We reported this observation in Corn Illustrated update last week. What’s different now is that the corn has been sidedressed which didn’t get any N pre-plant. We will watch and report how long it takes for colors to change, and how long before the sidedressing plot catches up with the first plot, if it does.
In theory, it should catch it and pass it at some point, at least in yield potential. That’s because urea was applied pre-plant on the first part of the plot. Even though it was just days before a heavy rain, Jim Camberato, Purdue University soil fertility specialist, says only the part of the urea already in the nitrate form, about one-fourth of the N in the material, should have been subject to significant loss. If his theory is right, the lower amount of N available should show up later in the season.
How much N is available is on the minds of farmers everywhere right now. Wherever there has been major flooding, but crop is still left, much of it is or was yellow. One observer noted that besides the drowned-out acres, the ag stats folks ought to b reporting the number of acres stunted or impacted by the heavy rains. It’s many of those fields that while still there, may not yield up to par.

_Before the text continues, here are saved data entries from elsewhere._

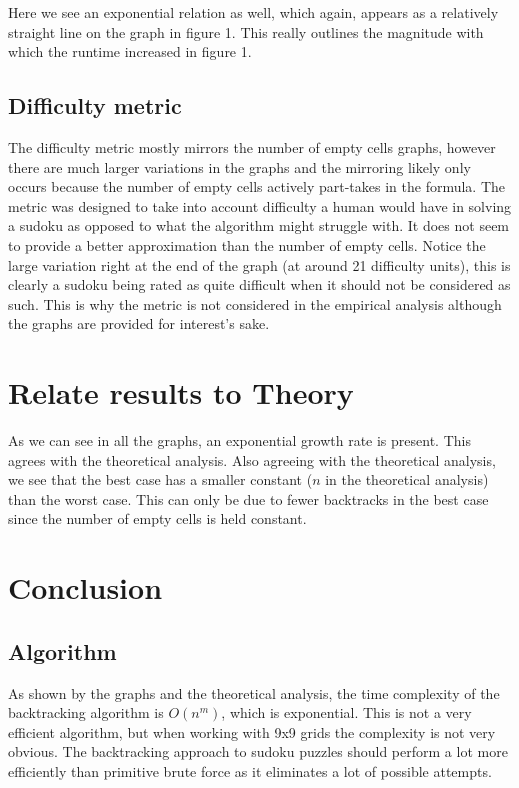 \documentclass{article}
\begin{document}
Here we see an exponential relation as well, which again, appears as a relatively straight line on the graph in figure 1. This really outlines the magnitude with which the runtime increased in figure 1.

\newpage

\subsection{Difficulty metric}
The difficulty metric mostly mirrors the number of empty cells graphs, however there are much larger variations in the graphs and the mirroring likely only occurs because the number of empty cells actively part-takes in the formula. The metric was designed to take into account difficulty a human would have in solving a sudoku as opposed to what the algorithm might struggle with. It does not seem to provide a better approximation than the number of empty cells. Notice the large variation right at the end of the graph (at around 21 difficulty units), this is clearly a sudoku being rated as quite difficult when it should not be considered as such. This is why the metric is not considered in the empirical analysis although the graphs are provided for interest's sake.

\section{Relate results to Theory}
As we can see in all the graphs, an exponential growth rate is present. This agrees with the theoretical analysis. Also agreeing with the theoretical analysis, we see that the best case has a smaller constant ($n$ in the theoretical analysis) than the worst case. This can only be due to fewer backtracks in the best case since the number of empty cells is held constant.

\section{Conclusion}
\subsection{Algorithm}
As shown by the graphs and the theoretical analysis, the time complexity of the backtracking algorithm is $O(n^m)$, which is exponential. This is not a very efficient algorithm, but when working with 9x9 grids the complexity is not very obvious. The backtracking approach to sudoku puzzles should perform a lot more efficiently than primitive brute force as it eliminates a lot of possible attempts.
\end{document}
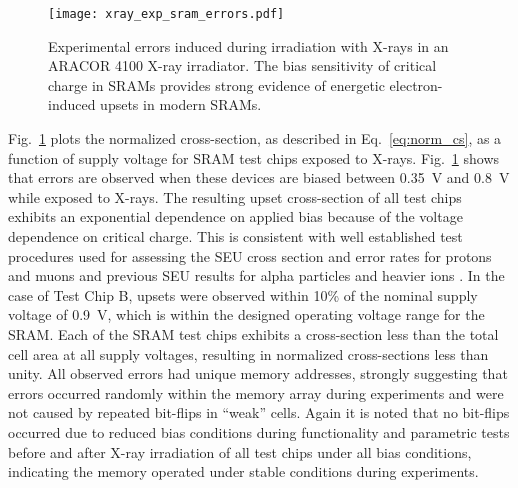 \begin{figure}[tb]
    \centering
        \texttt{[image: xray\_exp\_sram\_errors.pdf]}
    \caption{Experimental errors induced during irradiation with X-rays in an ARACOR 4100 X-ray irradiator. The bias sensitivity of critical charge in SRAMs provides strong evidence of energetic electron-induced upsets in modern SRAMs.}
    \label{fig:xray_exp_seus}
\end{figure}
Fig.~\ref{fig:xray_exp_seus} plots the normalized cross-section, as described in Eq.~\ref{eq:norm_cs}, as a function of supply voltage for SRAM test chips exposed to X-rays.
Fig.~\ref{fig:xray_exp_seus} shows that errors are observed when these devices are biased between 0.35~V and 0.8~V while exposed to X-rays. 
The resulting upset cross-section of all test chips exhibits an exponential dependence on applied bias because of the voltage dependence on critical charge. 
This is consistent with well established test procedures used for assessing the SEU cross section and error rates for protons and muons \cite{Rodbell:2007vl, Sierawski:2010cj} and previous SEU results for alpha particles and heavier ions \cite{buehler1990alpha,barak1999scaling,barak2004use}. 
In the case of Test Chip B, upsets were observed within 10\% of the nominal supply voltage of 0.9~V, which is within the designed operating voltage range for the SRAM. 
Each of the SRAM test chips exhibits a cross-section less than the total cell area at all supply voltages, resulting in normalized cross-sections less than unity.
All observed errors had unique memory addresses, strongly suggesting that errors occurred randomly within the memory array during experiments and were not caused by repeated bit-flips in ``weak'' cells.
Again it is noted that no bit-flips occurred due to reduced bias conditions during functionality and parametric tests before and after X-ray irradiation of all test chips under all bias conditions, indicating the memory operated under stable conditions during experiments.

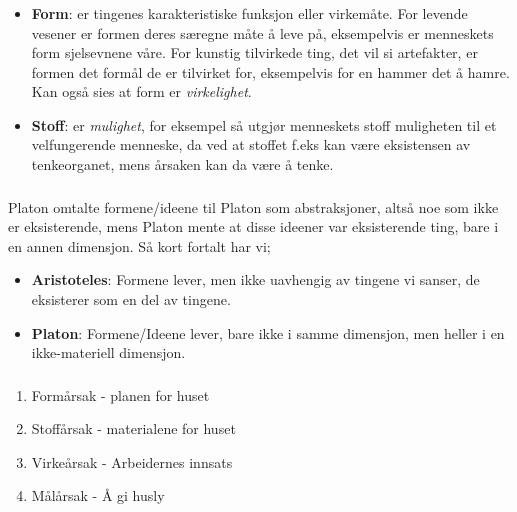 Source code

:\documentclass[a4paper]{IEEEtran}
\begin{document}
        \subsubsection{}
        \begin{itemize}
            \item \textbf{Form}: er tingenes karakteristiske funksjon eller virkemåte.
            For levende vesener er formen deres særegne måte å leve på, 
            eksempelvis er menneskets form sjelsevnene våre. For kunstig tilvirkede
            ting, det vil si artefakter, er formen det formål de er tilvirket for,
            eksempelvis for en hammer det å hamre. Kan også sies at form er 
            \textit{virkelighet}.

            \item \textbf{Stoff}: er \textit{mulighet}, for eksempel så 
            utgjør menneskets stoff muligheten til et velfungerende menneske, da 
            ved at stoffet f.eks kan være eksistensen av tenkeorganet, mens årsaken 
            kan da være å tenke. 
        \end{itemize} \cite{rephefte_aristoteles} \medskip

        \subsubsection{}
        Platon omtalte formene/ideene til Platon som abstraksjoner, altså noe som 
        ikke er eksisterende, mens Platon mente at disse ideener var eksisterende ting, 
        bare i en annen dimensjon. Så kort fortalt har vi;

        \begin{itemize}
            \item \textbf{Aristoteles}: Formene lever, men ikke uavhengig av tingene
            vi sanser, de eksisterer som en del av tingene.
            \item \textbf{Platon}: Formene/Ideene lever, bare ikke i samme dimensjon, men 
            heller i en ikke-materiell dimensjon.
        \end{itemize}

        \subsubsection{} 
        \begin{enumerate}
            \item Formårsak - planen for huset
            \item Stoffårsak - materialene for huset
            \item Virkeårsak - Arbeidernes innsats
            \item Målårsak - Å gi husly
        \end{enumerate} \cite{rephefte_aristoteles} \medskip
\end{document}
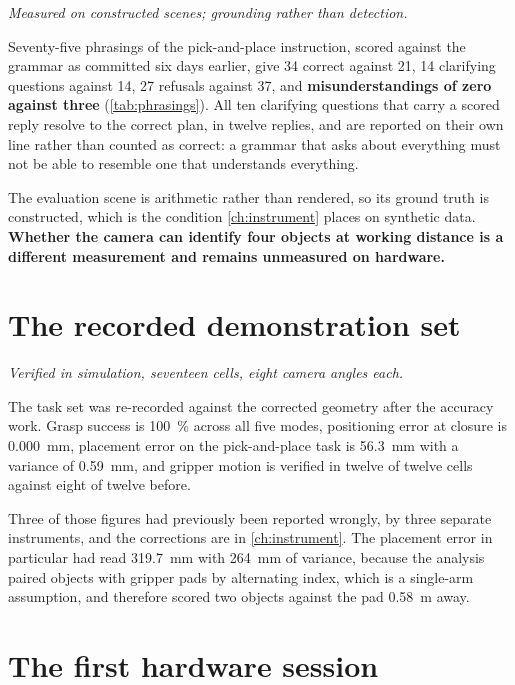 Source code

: \emph{Measured on constructed scenes; grounding rather than detection.}

Seventy-five phrasings of the pick-and-place instruction, scored against the
grammar as committed six days earlier, give 34 correct against 21, 14
clarifying questions against 14, 27 refusals against 37, and
\textbf{misunderstandings of zero against three}
(\cref{tab:phrasings}). All ten clarifying questions that carry a scored reply
resolve to the correct plan, in twelve replies, and are reported on their own
line rather than counted as correct: a grammar that asks about everything must
not be able to resemble one that understands everything.

The evaluation scene is arithmetic rather than rendered, so its ground truth
is constructed, which is the condition \cref{ch:instrument} places on
synthetic data. \textbf{Whether the camera can identify four objects at
working distance is a different measurement and remains unmeasured on
hardware.}

\section{The recorded demonstration set}

\emph{Verified in simulation, seventeen cells, eight camera angles each.}

The task set was re-recorded against the corrected geometry after the accuracy
work. Grasp success is \SI{100}{\percent} across all five modes, positioning
error at closure is \SI{0.000}{\milli\metre}, placement error on the
pick-and-place task is \SI{56.3}{\milli\metre} with a variance of
\SI{0.59}{\milli\metre}, and gripper motion is verified in twelve of twelve
cells against eight of twelve before.

Three of those figures had previously been reported wrongly, by three separate
instruments, and the corrections are in \cref{ch:instrument}. The placement
error in particular had read \SI{319.7}{\milli\metre} with
\SI{264}{\milli\metre} of variance, because the analysis paired objects with
gripper pads by alternating index, which is a single-arm assumption, and
therefore scored two objects against the pad \SI{0.58}{\metre} away.

\section{The first hardware session}
\label{sec:hardware-session}
\label{sec:hardware}

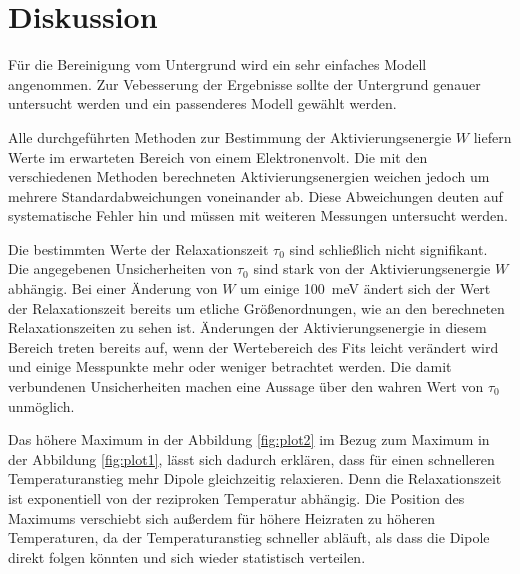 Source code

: \section{Diskussion}
\label{sec:Diskussion}

Für die Bereinigung vom Untergrund wird ein sehr einfaches Modell angenommen.
Zur Vebesserung der Ergebnisse sollte der Untergrund genauer untersucht werden und ein passenderes Modell gewählt werden.

Alle durchgeführten Methoden zur Bestimmung der Aktivierungsenergie $W$
liefern Werte im erwarteten Bereich von einem Elektronenvolt.
Die mit den verschiedenen Methoden berechneten Aktivierungsenergien weichen jedoch um mehrere Standardabweichungen voneinander ab.
Diese Abweichungen deuten auf systematische Fehler hin und müssen mit weiteren Messungen untersucht werden.

Die bestimmten Werte der Relaxationszeit $\tau_0$ sind schließlich nicht signifikant.
Die angegebenen Unsicherheiten von $\tau_0$ sind stark von der Aktivierungsenergie $W$ abhängig.
Bei einer Änderung von $W$ um einige \SI{100}{\milli\electronvolt} ändert
sich der Wert der Relaxationszeit bereits um etliche Größenordnungen, wie an den berechneten Relaxationszeiten zu sehen ist.
Änderungen der Aktivierungsenergie in diesem Bereich treten bereits auf, wenn der Wertebereich des Fits leicht verändert wird und einige Messpunkte mehr oder weniger betrachtet werden.
Die damit verbundenen Unsicherheiten machen eine Aussage über den wahren Wert von
$\tau_0$ unmöglich.

Das höhere Maximum in der Abbildung \ref{fig:plot2} im Bezug zum Maximum in der Abbildung \ref{fig:plot1}, lässt
sich dadurch erklären, dass für einen schnelleren Temperaturanstieg mehr Dipole gleichzeitig relaxieren.
Denn die Relaxationszeit ist exponentiell von der reziproken Temperatur abhängig.
Die Position des Maximums verschiebt sich außerdem für höhere Heizraten zu höheren Temperaturen, da der Temperaturanstieg
schneller abläuft, als dass die Dipole direkt folgen könnten und sich wieder statistisch verteilen.
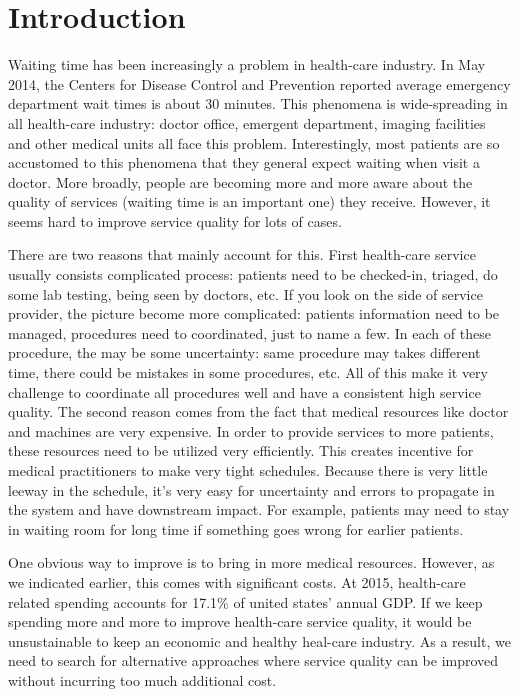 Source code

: \section{Introduction}

Waiting time has been increasingly a problem in health-care industry. In May 2014, the Centers for Disease Control and Prevention reported average emergency department wait times is about 30 minutes. This phenomena is wide-spreading in all health-care industry: doctor office, emergent department, imaging facilities and other medical units all face this problem. Interestingly, most patients are so accustomed to this phenomena that they general expect waiting when visit a doctor. More broadly, people are becoming more and more aware about the quality of services (waiting time is an important one) they receive. However, it seems hard to improve service quality for lots of cases.

There are two reasons that mainly account for this. First health-care service usually consists complicated process: patients need to be checked-in, triaged, do some lab testing, being seen by doctors, etc. If you look on the side of service provider, the picture become more complicated: patients information need to be managed, procedures need to coordinated, just to name a few. In each of these procedure, the may be some uncertainty: same procedure may takes different time, there could be mistakes in some procedures, etc. All of this make it very challenge to coordinate all procedures well and have a consistent high service quality. The second reason comes from the fact that medical resources like doctor and machines are very expensive. In order to provide services to more patients, these resources need to be utilized very efficiently. This creates incentive for medical practitioners to make very tight schedules. Because there is very little leeway in the schedule, it's very easy for uncertainty and errors to propagate in the system and have downstream impact. For example, patients may need to stay in waiting room for long time if something goes wrong for earlier patients.

One obvious way to improve is to bring in more medical resources. However, as we indicated earlier, this comes with significant costs. At 2015, health-care related spending accounts for 17.1\% of united states' annual GDP. If we keep spending more and more to improve health-care service quality, it would be unsustainable to keep an economic and healthy heal-care industry. As a result, we need to search for alternative approaches where service quality can be improved without incurring too much additional cost.

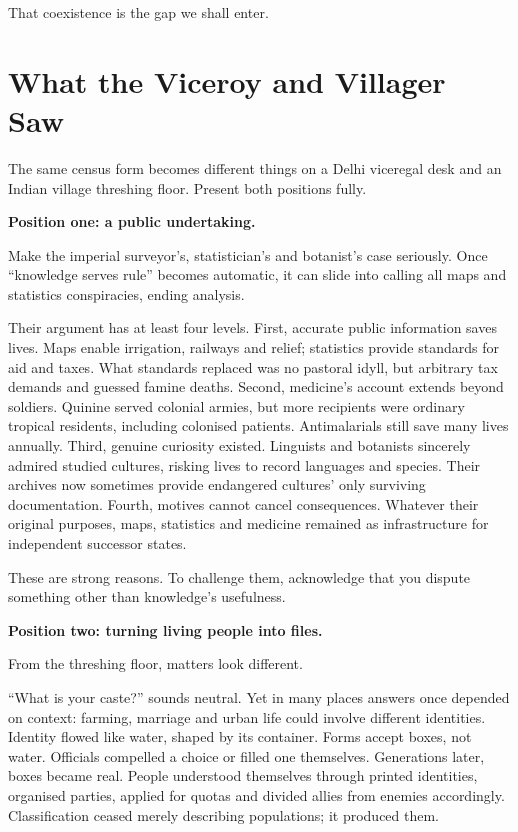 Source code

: That coexistence is the gap we shall enter.

\section{What the Viceroy and Villager Saw}
The same census form becomes different things on a Delhi viceregal desk and an Indian village threshing floor. Present both positions fully.

\textbf{Position one: a public undertaking.}

Make the imperial surveyor's, statistician's and botanist's case seriously. Once ``knowledge serves rule'' becomes automatic, it can slide into calling all maps and statistics conspiracies, ending analysis.

Their argument has at least four levels. First, accurate public information saves lives. Maps enable irrigation, railways and relief; statistics provide standards for aid and taxes. What standards replaced was no pastoral idyll, but arbitrary tax demands and guessed famine deaths. Second, medicine's account extends beyond soldiers. Quinine served colonial armies, but more recipients were ordinary tropical residents, including colonised patients. Antimalarials still save many lives annually. Third, genuine curiosity existed. Linguists and botanists sincerely admired studied cultures, risking lives to record languages and species. Their archives now sometimes provide endangered cultures' only surviving documentation. Fourth, motives cannot cancel consequences. Whatever their original purposes, maps, statistics and medicine remained as infrastructure for independent successor states.

These are strong reasons. To challenge them, acknowledge that you dispute something other than knowledge's usefulness.

\textbf{Position two: turning living people into files.}

From the threshing floor, matters look different.

``What is your caste?'' sounds neutral. Yet in many places answers once depended on context: farming, marriage and urban life could involve different identities. Identity flowed like water, shaped by its container. Forms accept boxes, not water. Officials compelled a choice or filled one themselves. Generations later, boxes became real. People understood themselves through printed identities, organised parties, applied for quotas and divided allies from enemies accordingly. Classification ceased merely describing populations; it produced them.

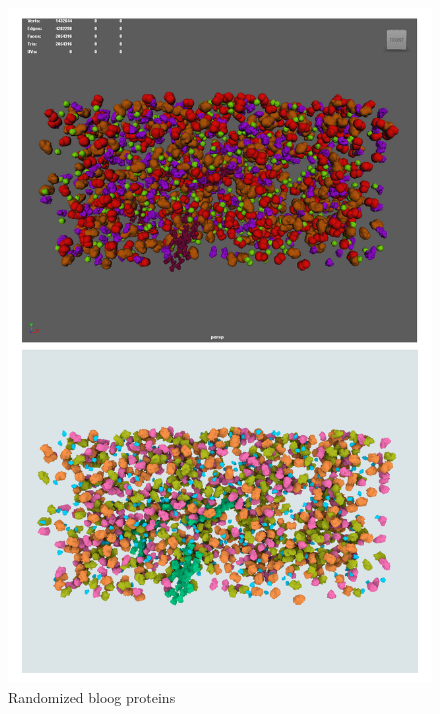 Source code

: \documentclass[
  digital, %
  table,   %
  nolof,     %
  nolot,     %
  oneside,
]{fithesis3}
\begin{document}
\begin{figure}
  \centering
  \includegraphics[scale=0.4]{images/demonstration/blood-big.png}
  \caption{Randomized bloog proteins}
  \label{fig:blood-random}
\end{figure}
\end{document}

The corn in our plot for this particular study was planted the last week of May. So it was sidedressed by still relatively small. Why did differences in color show up so rapidly?
Here are a few ideas, based upon comments by agronomists. First, corn in these plots follow seed corn. So there is likely little if any residual N left behind for new plants to use.
Second, no starter fertilizer was applied. The farmer’s system is not set up for starter fertilizer applications. His decision was made years ago. To see if it’s still valid, Farm Progress is participating in another study co-sponsored by Extension in Indiana that is testing starter vs. no starter fertilizer at various populations, on the same two hybrids used in the CI plots, These are small-scale, replicated, randomized plots.
Third, soils were warm since planting was late. The plants that emerged and found N there waiting for them no likely took off growing well. The true test will likely come later in the season, when roots determine if there is still enough N there or not to complete the primary task of the plant- filling ears.